Whenever people asked that, she felt her whole body go so numb she could barely feel anything. If she were caught in a bear trap, she wouldn’t feel any pain. The thought embarrassed her. She had never been caught in a bear trap, never felt anything worse than boredom or a sprained ankle.
The doctor frowned.
“What’s wrong?” she asked.
“Nothing,” he said.
She looked away. Her gaze landed on the headline of a medical journal on his desk: Tarfiramate Phase II results look promising.
“I did that,” she told him, pointing. “I did that trial.”
He stepped back. “You have renal cell carcinoma?”
“I worked in the lab.”
“Oh.” He smiled, taking off the gloves. “What do you do now?”
She shook her head.
“They’re always looking for lab techs here.”
“I don’t think so.”
He shrugged and turned back to her chart. “I don’t know what to say,” he said. “I can’t seem to find anything wrong.”
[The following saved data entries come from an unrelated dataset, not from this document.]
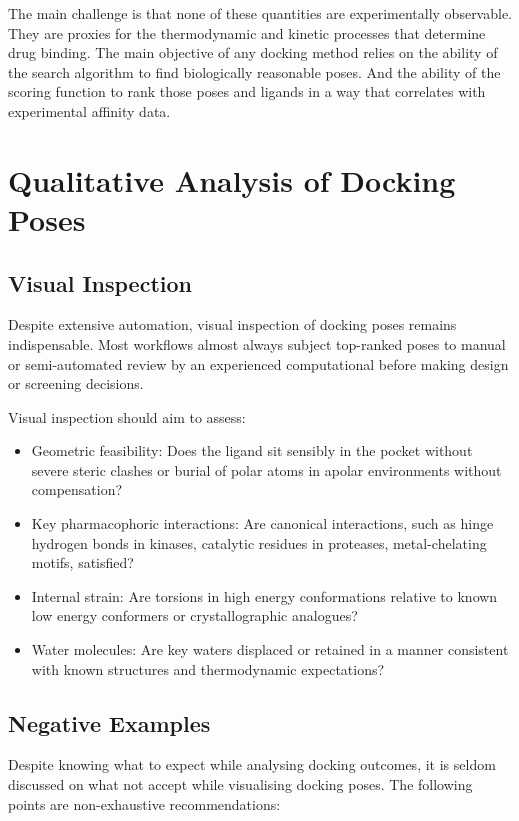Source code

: \documentclass[12pt,a4paper]{article}
\begin{document}
The  main challenge is that none of these quantities are experimentally observable. They are proxies for the thermodynamic and kinetic processes that determine drug binding. The main objective of any docking method relies on the ability of the search algorithm to find biologically reasonable poses. And the ability of the scoring function to rank those poses and ligands in a way that correlates with experimental affinity data.\cite{CH8_wang2005,CH8_Cheng2009}

\section{Qualitative Analysis of Docking Poses}

\subsection{Visual Inspection}

Despite extensive automation, visual inspection of docking poses remains indispensable. Most workflows almost always subject top-ranked poses to manual or semi-automated review by an experienced computational before making design or screening decisions.\cite{CH8_Kitchen2004,CH8_Charting2015}

Visual inspection should aim to assess:

\begin{itemize}
  \item Geometric feasibility: Does the ligand sit sensibly in the pocket without severe steric clashes or burial of polar atoms in apolar environments without compensation?
  \item Key pharmacophoric interactions: Are canonical interactions, such as hinge hydrogen bonds in kinases, catalytic residues in proteases, metal-chelating motifs, satisfied?
  \item Internal strain: Are torsions in high energy conformations relative to known low energy conformers or crystallographic analogues?
  \item Water molecules: Are key waters displaced or retained in a manner consistent with known structures and thermodynamic expectations?
\end{itemize}

\subsection{Negative Examples}

Despite knowing what to expect while analysing docking outcomes, it is seldom discussed on what not accept while visualising docking poses. The following points are non-exhaustive recommendations:
\end{document}
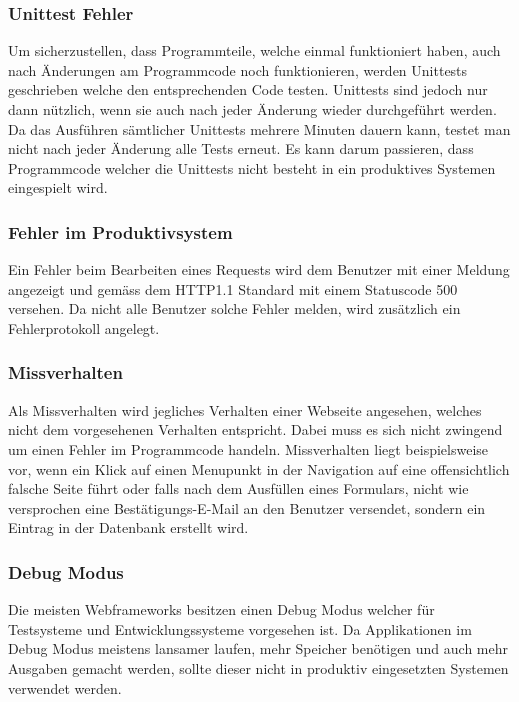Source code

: \subsubsection{Unittest Fehler}
\label{ssub:unittestfehler}
Um sicherzustellen, dass Programmteile, welche einmal funktioniert haben, auch nach Änderungen am Programmcode noch funktionieren, werden Unittests geschrieben welche den entsprechenden Code testen. Unittests sind jedoch nur dann nützlich, wenn sie auch nach jeder Änderung wieder durchgeführt werden. Da das Ausführen sämtlicher Unittests mehrere Minuten dauern kann, testet man nicht nach jeder Änderung alle Tests erneut. Es kann darum passieren, dass Programmcode welcher die Unittests nicht besteht in ein produktives Systemen eingespielt wird.

\subsubsection{Fehler im Produktivsystem}
\label{ssub:fehlerimproduktivsystem}
Ein Fehler beim Bearbeiten eines Requests wird dem Benutzer mit einer Meldung angezeigt und gemäss dem HTTP1.1\cite{rfc2616} Standard mit einem Statuscode 500 versehen. Da nicht alle Benutzer solche Fehler melden, wird zusätzlich ein Fehlerprotokoll angelegt.

\subsubsection{Missverhalten}
\label{ssub:missverhalten}
Als Missverhalten wird jegliches Verhalten einer Webseite angesehen, welches nicht dem vorgesehenen Verhalten entspricht. Dabei muss es sich nicht zwingend um einen Fehler im Programmcode handeln. Missverhalten liegt beispielsweise vor, wenn ein Klick auf einen Menupunkt in der Navigation auf eine offensichtlich falsche Seite führt oder falls nach dem Ausfüllen eines Formulars, nicht wie versprochen eine Bestätigungs-E-Mail an den Benutzer versendet, sondern ein Eintrag in der Datenbank erstellt wird.

\subsubsection{Debug Modus}
\label{ssub:debugmodus}
Die meisten Webframeworks besitzen einen Debug Modus welcher für Testsysteme und Entwicklungssysteme vorgesehen ist. Da Applikationen im Debug Modus meistens lansamer laufen, mehr Speicher benötigen und auch mehr Ausgaben gemacht werden, sollte dieser nicht in produktiv eingesetzten Systemen verwendet werden.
“What about a referral?” she asked.
“I don’t know who I would refer you to.”
She breathed out until she felt empty.
“Send me your resume,” the doctor said. “You’d be surprised.”
“At what?” she asked.
Her suit felt tight across her chest. She’d bought it with Gail when she weighed 140. Now she was 156, which felt better. Her thighs touched lower down and she was rarely cold in the chilly winter mornings.
She shook hands with the head of the lab, whose name was Lily. Lily had gray hair and a pointed face, and Olivia immediately felt at home. She was finished with beautiful people.
“Olivia,” Lily said. “Thank you for driving up. I understand you’re out by the beach.”
“You’d be okay relocating?”
The other woman smiled. “Durham is a beautiful city. Do you like historical buildings?”
“I prefer hysterical buildings.”
“We’ve got a fair amount of those too.”
Olivia continued to sit up straight.
Lily set down her resume. “Doctor Williams told me how interested you were,” she said, “But I need to talk to you about some of your references. I spoke with your PI at Lurie, and he told me about an incident this year. Do you know what I’m talking about?”
“Yes,” Olivia said. “I know exactly.”
She swallowed. “I broke into the lab and smashed some equipment. I ruined…many hours of hard work.” Sweat trickled down her side. This was the first time she had put it into words.
Lily leaned back. “Why?” she asked.
Olivia ran her tongue over her lips. They felt jagged, like another set of teeth. Her stomach roiled, but she filled it with breath.
“I don’t know,” she said. “But it won’t happen again.”
Lily crossed her arms. “Hm,” she said.
“Really.” Olivia leaned forward and was surprised how easy it was to look Lily in the eye. “I swear, it will not happen again.” She began to talk, more eagerly now, about her credentials and attributes—her passion, her teamwork, her motivation to succeed. I really want this opportunity, she said, and she did.
The other woman sat there silently for a moment, then smiled. “Thank you,” she said. “I think that answers my question.”
Olivia got to her feet and held out her hand. “Thank you for having me today.”
“I appreciate you coming in.”
Olivia leaned down to pick up her briefcase, feeling at peace for one moment, then two. And that felt like enough.